Monetary stimulus, which was needed during the outbreak, is now being withdrawn as the recovery is gaining momentum. Shadow banking has also picked up following a few years of decline. Increasing corporate defaults have sharpened risk pricing. Fiscal policy will remain supportive, with a number of tax cuts and extensions of social benefits promoting consumption amid weak consumer confidence. However, more ambitious structural reforms in the area of social protection, and a more equitable provision of public services, are needed for consumption to rebound.

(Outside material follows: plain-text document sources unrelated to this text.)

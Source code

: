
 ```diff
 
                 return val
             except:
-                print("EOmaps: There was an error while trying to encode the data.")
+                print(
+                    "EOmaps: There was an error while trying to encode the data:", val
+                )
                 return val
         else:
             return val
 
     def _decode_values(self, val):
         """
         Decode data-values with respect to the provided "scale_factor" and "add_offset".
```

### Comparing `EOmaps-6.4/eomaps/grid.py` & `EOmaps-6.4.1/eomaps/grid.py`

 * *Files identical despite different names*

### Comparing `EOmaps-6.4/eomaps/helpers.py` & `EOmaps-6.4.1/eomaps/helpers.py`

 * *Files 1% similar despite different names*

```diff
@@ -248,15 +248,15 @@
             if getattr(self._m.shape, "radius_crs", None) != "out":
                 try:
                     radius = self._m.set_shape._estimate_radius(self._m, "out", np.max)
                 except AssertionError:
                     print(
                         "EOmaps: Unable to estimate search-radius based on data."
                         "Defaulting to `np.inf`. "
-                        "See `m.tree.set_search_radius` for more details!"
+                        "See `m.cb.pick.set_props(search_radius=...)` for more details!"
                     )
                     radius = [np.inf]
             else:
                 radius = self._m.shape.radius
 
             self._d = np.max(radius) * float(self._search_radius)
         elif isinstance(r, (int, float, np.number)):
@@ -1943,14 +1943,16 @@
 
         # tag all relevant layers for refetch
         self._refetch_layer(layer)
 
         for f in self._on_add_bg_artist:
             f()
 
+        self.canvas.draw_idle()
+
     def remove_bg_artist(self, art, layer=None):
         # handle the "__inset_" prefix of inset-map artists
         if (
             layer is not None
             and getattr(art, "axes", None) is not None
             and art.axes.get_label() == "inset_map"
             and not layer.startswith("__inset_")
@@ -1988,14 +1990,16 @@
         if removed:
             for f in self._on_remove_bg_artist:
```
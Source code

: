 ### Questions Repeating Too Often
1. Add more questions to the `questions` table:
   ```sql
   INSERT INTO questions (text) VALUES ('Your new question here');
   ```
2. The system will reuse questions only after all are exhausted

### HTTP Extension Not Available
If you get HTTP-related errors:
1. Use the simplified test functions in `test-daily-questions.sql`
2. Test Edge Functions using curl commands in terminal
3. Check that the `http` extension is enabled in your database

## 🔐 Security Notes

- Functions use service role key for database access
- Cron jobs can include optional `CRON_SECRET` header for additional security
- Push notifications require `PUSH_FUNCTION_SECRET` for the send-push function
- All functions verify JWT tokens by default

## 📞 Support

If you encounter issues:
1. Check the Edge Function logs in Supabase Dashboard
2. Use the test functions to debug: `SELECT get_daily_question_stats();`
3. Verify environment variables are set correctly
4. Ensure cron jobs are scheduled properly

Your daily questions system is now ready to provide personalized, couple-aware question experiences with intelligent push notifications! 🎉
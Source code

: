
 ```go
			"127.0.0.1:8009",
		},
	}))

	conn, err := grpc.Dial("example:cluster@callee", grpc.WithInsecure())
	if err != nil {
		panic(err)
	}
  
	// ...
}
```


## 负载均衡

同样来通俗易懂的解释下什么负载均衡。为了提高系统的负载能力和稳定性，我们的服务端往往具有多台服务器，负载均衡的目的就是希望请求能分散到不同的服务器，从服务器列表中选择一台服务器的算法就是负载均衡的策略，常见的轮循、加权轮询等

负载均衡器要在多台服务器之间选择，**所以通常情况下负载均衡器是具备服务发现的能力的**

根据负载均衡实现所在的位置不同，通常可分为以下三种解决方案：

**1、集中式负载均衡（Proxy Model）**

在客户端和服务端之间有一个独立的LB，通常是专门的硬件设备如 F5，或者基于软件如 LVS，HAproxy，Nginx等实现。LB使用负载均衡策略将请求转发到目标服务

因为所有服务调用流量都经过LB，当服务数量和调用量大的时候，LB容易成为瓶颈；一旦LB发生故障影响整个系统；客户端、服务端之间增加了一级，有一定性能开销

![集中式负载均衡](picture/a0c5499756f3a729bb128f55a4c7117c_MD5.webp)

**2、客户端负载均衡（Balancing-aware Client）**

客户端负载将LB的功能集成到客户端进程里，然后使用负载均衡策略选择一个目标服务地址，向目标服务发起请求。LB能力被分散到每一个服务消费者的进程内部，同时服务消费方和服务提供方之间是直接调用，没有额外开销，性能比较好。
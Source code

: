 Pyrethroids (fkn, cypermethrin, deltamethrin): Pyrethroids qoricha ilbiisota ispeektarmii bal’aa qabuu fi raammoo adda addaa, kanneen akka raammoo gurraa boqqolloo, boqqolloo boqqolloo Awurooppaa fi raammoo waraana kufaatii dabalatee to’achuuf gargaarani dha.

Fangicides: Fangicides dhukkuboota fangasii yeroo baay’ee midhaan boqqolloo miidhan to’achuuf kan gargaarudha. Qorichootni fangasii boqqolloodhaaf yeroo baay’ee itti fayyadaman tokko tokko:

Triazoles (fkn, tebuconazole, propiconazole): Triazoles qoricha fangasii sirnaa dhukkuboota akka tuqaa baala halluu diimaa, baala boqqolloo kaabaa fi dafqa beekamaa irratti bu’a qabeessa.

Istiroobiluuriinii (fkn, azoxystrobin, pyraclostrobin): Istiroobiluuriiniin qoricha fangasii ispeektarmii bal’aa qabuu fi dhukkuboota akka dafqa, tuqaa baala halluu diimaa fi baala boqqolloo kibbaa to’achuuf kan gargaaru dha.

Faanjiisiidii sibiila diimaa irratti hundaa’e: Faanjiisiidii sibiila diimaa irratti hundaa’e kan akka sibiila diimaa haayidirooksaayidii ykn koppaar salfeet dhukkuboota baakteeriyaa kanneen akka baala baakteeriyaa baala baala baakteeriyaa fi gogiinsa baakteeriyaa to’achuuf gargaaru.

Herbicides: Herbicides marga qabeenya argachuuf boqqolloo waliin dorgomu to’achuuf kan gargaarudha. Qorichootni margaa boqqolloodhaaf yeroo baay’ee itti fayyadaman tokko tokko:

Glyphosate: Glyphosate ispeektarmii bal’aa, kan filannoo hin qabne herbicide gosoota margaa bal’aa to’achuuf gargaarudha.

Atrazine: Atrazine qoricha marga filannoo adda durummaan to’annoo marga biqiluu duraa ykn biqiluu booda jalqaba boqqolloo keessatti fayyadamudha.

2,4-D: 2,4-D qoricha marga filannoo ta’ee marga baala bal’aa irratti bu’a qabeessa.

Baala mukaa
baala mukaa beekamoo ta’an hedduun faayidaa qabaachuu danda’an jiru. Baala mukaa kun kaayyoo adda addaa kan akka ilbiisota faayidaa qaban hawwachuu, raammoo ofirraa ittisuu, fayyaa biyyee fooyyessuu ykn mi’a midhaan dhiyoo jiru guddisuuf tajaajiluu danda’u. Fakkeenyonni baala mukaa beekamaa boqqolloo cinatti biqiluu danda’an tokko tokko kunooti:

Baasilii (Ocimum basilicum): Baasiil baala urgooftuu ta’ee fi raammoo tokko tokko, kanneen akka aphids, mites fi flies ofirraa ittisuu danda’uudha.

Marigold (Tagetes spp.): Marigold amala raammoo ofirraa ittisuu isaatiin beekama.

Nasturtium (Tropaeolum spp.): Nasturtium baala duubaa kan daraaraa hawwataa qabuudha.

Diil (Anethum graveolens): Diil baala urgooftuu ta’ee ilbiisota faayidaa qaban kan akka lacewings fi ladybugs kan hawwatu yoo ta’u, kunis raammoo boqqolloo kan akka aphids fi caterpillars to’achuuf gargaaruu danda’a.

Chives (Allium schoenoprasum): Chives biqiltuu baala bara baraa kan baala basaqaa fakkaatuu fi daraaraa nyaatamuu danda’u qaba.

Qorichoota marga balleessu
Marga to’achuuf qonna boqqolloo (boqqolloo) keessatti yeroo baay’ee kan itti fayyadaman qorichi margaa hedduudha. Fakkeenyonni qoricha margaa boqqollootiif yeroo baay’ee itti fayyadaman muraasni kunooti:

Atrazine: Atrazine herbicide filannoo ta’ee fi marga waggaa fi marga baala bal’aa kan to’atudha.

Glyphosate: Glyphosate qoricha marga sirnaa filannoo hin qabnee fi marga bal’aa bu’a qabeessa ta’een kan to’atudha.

Infrastructure investment will remain robust, mainly benefitting state-owned enterprises as entry restrictions are being relaxed only slowly.
China’s “New Era” started with strong growth and per capita GDP will likely double by 2020 relative to 2010 , thus making a large contribution to the expansion of the world economy. According to long-term growth scenarios, until around 2030, China would contribute more to world growth than OECD countries. In that year, China’s share of world output would peak at 27%. In the recent couple of years, a greater focus has been put on the quality of growth rather than its pace, with early signs of success. Efforts have been made to stimulate domestic consumption and to avoid the worsening of macroeconomic imbalances. In the recent period, downward pressure on the economy has increased, partly as a result of escalating trade tensions, prompting the government to swiftly introduce stimulus measures to support growth.